**DIRECTIONS FOR THIS TASK**: Retype all of the entries precisely.

· · ·

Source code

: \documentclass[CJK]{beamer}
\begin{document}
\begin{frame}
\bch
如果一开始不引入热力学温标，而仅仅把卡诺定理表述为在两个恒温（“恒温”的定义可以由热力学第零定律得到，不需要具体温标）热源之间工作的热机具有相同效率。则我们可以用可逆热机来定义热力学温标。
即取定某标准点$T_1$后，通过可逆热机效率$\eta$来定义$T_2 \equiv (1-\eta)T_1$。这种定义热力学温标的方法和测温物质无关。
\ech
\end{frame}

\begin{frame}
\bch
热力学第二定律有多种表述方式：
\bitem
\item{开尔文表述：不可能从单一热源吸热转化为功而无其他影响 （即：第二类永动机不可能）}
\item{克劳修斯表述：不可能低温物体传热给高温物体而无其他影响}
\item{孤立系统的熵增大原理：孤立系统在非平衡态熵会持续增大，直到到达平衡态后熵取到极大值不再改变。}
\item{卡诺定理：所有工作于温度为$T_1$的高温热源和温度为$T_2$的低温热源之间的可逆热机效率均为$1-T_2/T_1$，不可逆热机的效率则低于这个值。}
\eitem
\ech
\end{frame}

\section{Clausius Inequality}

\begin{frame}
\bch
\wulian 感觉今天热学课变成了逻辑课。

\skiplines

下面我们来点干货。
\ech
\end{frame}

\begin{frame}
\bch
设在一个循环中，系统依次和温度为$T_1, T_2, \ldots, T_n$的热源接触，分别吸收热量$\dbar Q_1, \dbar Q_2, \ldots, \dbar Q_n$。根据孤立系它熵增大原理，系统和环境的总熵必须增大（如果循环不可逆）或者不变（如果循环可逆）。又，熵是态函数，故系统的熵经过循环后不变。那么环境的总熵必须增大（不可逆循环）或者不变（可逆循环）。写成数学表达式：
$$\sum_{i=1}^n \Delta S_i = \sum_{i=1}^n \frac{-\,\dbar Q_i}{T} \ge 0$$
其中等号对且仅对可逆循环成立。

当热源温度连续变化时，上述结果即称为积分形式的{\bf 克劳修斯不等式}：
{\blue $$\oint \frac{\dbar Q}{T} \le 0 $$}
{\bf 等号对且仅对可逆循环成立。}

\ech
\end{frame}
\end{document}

· · ·

**RESPONSE TO THE EXERCISE**:
Source code

: \documentclass[CJK]{beamer}
\begin{document}
\begin{frame}
\bch
如果一开始不引入热力学温标，而仅仅把卡诺定理表述为在两个恒温（“恒温”的定义可以由热力学第零定律得到，不需要具体温标）热源之间工作的热机具有相同效率。则我们可以用可逆热机来定义热力学温标。
即取定某标准点$T_1$后，通过可逆热机效率$\eta$来定义$T_2 \equiv (1-\eta)T_1$。这种定义热力学温标的方法和测温物质无关。
\ech
\end{frame}

\begin{frame}
\bch
热力学第二定律有多种表述方式：
\bitem
\item{开尔文表述：不可能从单一热源吸热转化为功而无其他影响 （即：第二类永动机不可能）}
\item{克劳修斯表述：不可能低温物体传热给高温物体而无其他影响}
\item{孤立系统的熵增大原理：孤立系统在非平衡态熵会持续增大，直到到达平衡态后熵取到极大值不再改变。}
\item{卡诺定理：所有工作于温度为$T_1$的高温热源和温度为$T_2$的低温热源之间的可逆热机效率均为$1-T_2/T_1$，不可逆热机的效率则低于这个值。}
\eitem
\ech
\end{frame}

\section{Clausius Inequality}

\begin{frame}
\bch
\wulian 感觉今天热学课变成了逻辑课。

\skiplines

下面我们来点干货。
\ech
\end{frame}

\begin{frame}
\bch
设在一个循环中，系统依次和温度为$T_1, T_2, \ldots, T_n$的热源接触，分别吸收热量$\dbar Q_1, \dbar Q_2, \ldots, \dbar Q_n$。根据孤立系它熵增大原理，系统和环境的总熵必须增大（如果循环不可逆）或者不变（如果循环可逆）。又，熵是态函数，故系统的熵经过循环后不变。那么环境的总熵必须增大（不可逆循环）或者不变（可逆循环）。写成数学表达式：
$$\sum_{i=1}^n \Delta S_i = \sum_{i=1}^n \frac{-\,\dbar Q_i}{T} \ge 0$$
其中等号对且仅对可逆循环成立。

当热源温度连续变化时，上述结果即称为积分形式的{\bf 克劳修斯不等式}：
{\blue $$\oint \frac{\dbar Q}{T} \le 0 $$}
{\bf 等号对且仅对可逆循环成立。}

\ech
\end{frame}
\end{document}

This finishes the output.